* [WORK ORDER]: Restrict the output to the lines below starting at the one that contains "SNo | Candidate|" and ending at the one that contains "Graduate Professional| 45", and restate them word for word, both ends included.

Items from a dataset
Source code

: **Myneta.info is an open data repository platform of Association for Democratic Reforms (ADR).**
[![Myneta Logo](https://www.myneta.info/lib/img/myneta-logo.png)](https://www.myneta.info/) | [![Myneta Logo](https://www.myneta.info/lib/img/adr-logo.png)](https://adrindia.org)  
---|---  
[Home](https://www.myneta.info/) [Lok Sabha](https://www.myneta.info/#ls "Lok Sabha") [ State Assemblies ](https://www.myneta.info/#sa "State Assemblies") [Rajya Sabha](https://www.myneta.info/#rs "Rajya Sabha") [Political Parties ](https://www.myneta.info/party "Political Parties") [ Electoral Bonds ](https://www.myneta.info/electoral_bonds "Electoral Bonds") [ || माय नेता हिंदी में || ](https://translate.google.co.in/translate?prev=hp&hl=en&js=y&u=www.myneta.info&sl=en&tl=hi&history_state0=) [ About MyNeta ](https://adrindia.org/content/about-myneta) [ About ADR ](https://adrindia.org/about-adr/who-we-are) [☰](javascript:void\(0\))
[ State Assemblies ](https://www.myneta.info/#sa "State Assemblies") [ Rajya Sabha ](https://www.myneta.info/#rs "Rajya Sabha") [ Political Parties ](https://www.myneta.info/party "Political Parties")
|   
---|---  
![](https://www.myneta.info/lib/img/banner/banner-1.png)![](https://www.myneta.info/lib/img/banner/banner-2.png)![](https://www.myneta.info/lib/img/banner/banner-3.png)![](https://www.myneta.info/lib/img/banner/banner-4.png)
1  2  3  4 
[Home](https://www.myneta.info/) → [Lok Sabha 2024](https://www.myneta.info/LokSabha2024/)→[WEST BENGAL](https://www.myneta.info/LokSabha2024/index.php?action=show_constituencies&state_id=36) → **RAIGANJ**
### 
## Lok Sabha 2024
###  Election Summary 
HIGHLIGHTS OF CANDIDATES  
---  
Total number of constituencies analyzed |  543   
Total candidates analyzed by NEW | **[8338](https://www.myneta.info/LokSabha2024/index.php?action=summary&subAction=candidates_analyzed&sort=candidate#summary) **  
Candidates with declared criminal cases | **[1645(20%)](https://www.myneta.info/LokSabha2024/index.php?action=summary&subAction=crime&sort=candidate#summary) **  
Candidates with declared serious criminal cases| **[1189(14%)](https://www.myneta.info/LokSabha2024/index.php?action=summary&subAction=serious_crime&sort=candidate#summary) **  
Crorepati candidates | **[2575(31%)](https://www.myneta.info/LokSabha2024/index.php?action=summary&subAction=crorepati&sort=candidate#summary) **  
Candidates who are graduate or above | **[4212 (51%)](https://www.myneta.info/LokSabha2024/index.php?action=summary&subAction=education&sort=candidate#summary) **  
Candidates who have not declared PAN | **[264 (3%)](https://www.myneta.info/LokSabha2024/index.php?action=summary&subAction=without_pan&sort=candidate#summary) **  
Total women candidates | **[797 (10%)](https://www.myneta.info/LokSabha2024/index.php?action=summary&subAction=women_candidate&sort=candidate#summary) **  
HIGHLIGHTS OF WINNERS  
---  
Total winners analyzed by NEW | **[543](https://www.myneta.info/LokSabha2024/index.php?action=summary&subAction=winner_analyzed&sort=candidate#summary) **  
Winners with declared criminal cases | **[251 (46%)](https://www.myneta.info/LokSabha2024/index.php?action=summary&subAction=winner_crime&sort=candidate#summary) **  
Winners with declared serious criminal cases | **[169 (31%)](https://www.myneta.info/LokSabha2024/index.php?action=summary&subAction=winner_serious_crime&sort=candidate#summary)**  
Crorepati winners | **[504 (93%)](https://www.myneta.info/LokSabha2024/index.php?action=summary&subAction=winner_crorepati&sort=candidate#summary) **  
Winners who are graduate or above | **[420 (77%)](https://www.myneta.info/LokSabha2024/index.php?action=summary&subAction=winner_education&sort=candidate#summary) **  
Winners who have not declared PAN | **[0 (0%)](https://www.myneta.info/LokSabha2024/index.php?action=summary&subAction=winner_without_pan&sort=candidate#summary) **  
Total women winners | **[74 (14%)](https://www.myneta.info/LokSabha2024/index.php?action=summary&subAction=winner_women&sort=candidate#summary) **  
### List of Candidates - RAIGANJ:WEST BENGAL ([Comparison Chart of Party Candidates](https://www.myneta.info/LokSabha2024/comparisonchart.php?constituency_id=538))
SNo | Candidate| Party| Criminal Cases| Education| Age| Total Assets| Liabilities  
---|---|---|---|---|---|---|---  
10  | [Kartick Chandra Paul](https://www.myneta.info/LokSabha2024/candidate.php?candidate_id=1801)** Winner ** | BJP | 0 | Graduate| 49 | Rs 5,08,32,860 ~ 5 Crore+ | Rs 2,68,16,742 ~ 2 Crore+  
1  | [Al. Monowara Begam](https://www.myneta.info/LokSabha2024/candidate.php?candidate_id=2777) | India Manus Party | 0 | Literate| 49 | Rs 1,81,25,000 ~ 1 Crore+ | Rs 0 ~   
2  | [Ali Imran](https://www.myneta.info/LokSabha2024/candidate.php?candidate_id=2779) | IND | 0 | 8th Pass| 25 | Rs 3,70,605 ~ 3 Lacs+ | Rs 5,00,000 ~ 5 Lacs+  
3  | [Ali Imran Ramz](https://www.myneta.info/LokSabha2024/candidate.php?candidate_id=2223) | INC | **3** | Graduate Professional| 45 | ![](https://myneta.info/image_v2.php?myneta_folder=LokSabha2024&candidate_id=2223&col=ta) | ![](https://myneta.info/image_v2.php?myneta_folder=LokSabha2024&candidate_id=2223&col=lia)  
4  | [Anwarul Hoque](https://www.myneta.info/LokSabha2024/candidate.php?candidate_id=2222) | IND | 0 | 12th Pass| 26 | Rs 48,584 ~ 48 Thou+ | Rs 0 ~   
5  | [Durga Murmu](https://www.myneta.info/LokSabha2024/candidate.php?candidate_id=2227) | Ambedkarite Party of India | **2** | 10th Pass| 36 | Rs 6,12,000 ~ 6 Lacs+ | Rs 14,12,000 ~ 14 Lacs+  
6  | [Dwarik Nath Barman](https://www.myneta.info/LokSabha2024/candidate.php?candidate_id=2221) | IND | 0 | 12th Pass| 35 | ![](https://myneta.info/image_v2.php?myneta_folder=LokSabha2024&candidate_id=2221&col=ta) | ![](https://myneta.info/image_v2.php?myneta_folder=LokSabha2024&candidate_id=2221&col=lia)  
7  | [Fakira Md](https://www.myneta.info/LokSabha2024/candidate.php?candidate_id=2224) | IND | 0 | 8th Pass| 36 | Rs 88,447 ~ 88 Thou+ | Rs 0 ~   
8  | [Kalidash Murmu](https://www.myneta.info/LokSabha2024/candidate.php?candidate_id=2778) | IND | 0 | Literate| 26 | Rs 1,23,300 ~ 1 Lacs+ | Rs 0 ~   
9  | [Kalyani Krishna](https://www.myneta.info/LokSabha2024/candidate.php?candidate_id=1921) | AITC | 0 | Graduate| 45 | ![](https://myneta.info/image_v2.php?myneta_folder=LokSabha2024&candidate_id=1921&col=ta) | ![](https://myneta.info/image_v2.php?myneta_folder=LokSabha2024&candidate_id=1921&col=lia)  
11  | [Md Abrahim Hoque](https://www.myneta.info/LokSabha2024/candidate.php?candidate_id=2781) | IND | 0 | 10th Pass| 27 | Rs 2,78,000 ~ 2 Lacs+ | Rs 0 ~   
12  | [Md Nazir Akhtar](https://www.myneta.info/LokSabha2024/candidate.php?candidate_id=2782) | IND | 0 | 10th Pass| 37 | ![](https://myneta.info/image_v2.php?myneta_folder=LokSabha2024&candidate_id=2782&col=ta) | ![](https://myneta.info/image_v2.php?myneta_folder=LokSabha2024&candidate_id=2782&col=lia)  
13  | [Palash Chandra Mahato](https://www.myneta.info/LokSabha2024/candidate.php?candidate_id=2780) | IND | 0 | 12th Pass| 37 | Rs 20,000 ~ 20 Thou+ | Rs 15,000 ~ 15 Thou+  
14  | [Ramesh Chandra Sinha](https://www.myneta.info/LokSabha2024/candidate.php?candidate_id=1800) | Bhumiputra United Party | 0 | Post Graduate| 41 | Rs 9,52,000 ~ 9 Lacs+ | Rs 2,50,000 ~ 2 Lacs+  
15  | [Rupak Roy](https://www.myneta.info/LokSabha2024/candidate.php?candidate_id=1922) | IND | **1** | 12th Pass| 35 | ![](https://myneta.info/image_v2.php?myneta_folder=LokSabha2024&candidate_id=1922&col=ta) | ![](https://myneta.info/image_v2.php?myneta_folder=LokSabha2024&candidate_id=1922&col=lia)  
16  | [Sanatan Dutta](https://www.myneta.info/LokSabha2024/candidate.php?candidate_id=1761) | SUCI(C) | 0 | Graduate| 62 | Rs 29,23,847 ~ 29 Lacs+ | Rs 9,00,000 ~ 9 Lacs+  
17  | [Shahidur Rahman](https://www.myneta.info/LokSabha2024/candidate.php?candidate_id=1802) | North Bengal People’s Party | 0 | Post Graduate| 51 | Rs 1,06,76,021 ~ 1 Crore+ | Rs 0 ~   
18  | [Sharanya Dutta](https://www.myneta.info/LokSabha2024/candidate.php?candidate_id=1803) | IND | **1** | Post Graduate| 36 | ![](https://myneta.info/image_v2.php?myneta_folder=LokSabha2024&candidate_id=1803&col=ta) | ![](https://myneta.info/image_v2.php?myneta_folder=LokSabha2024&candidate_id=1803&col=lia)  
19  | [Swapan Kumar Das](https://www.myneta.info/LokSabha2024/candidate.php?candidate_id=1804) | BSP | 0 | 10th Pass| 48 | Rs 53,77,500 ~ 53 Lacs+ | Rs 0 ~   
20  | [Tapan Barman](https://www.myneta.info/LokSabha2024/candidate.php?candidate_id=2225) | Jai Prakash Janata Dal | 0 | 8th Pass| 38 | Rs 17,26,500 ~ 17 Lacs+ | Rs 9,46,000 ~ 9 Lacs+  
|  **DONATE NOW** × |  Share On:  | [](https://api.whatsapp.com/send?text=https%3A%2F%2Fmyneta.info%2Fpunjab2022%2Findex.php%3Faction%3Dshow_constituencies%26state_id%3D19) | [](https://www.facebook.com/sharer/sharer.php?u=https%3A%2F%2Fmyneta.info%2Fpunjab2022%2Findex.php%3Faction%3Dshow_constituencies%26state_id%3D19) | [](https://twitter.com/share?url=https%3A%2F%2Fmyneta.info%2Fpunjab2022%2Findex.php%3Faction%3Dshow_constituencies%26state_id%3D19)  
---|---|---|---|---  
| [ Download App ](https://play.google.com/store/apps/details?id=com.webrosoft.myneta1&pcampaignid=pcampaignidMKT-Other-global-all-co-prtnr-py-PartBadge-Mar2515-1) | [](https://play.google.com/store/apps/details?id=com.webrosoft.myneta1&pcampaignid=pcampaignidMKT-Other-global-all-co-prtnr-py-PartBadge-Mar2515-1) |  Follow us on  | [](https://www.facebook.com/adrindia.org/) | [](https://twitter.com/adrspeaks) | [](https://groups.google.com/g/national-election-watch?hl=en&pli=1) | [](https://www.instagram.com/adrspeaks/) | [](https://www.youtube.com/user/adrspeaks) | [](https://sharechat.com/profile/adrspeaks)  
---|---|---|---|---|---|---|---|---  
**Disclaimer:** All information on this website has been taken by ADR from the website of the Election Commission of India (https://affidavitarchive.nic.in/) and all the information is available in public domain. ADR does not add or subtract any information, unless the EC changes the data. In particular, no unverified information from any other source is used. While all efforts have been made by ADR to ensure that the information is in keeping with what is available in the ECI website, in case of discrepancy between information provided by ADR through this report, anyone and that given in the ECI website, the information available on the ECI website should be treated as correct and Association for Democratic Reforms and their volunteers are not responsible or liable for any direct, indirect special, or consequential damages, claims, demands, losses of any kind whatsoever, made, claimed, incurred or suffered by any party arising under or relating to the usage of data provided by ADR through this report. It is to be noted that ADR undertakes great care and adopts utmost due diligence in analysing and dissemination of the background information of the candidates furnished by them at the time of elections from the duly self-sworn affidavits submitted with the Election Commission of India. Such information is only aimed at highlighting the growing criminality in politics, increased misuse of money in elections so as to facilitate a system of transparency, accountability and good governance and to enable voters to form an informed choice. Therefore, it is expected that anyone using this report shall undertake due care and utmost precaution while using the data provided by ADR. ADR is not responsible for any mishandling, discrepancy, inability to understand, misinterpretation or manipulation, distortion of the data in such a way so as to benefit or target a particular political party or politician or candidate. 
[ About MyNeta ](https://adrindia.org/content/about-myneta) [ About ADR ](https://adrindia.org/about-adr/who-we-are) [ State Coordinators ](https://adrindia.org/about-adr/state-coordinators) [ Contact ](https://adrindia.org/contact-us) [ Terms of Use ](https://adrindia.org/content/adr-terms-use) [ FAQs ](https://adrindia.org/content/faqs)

* [FINAL ANSWER]:
SNo | Candidate| Party| Criminal Cases| Education| Age| Total Assets| Liabilities  
---|---|---|---|---|---|---|---  
10  | [Kartick Chandra Paul](https://www.myneta.info/LokSabha2024/candidate.php?candidate_id=1801)** Winner ** | BJP | 0 | Graduate| 49 | Rs 5,08,32,860 ~ 5 Crore+ | Rs 2,68,16,742 ~ 2 Crore+  
1  | [Al. Monowara Begam](https://www.myneta.info/LokSabha2024/candidate.php?candidate_id=2777) | India Manus Party | 0 | Literate| 49 | Rs 1,81,25,000 ~ 1 Crore+ | Rs 0 ~   
2  | [Ali Imran](https://www.myneta.info/LokSabha2024/candidate.php?candidate_id=2779) | IND | 0 | 8th Pass| 25 | Rs 3,70,605 ~ 3 Lacs+ | Rs 5,00,000 ~ 5 Lacs+  
3  | [Ali Imran Ramz](https://www.myneta.info/LokSabha2024/candidate.php?candidate_id=2223) | INC | **3** | Graduate Professional| 45 | ![](https://myneta.info/image_v2.php?myneta_folder=LokSabha2024&candidate_id=2223&col=ta) | ![](https://myneta.info/image_v2.php?myneta_folder=LokSabha2024&candidate_id=2223&col=lia)  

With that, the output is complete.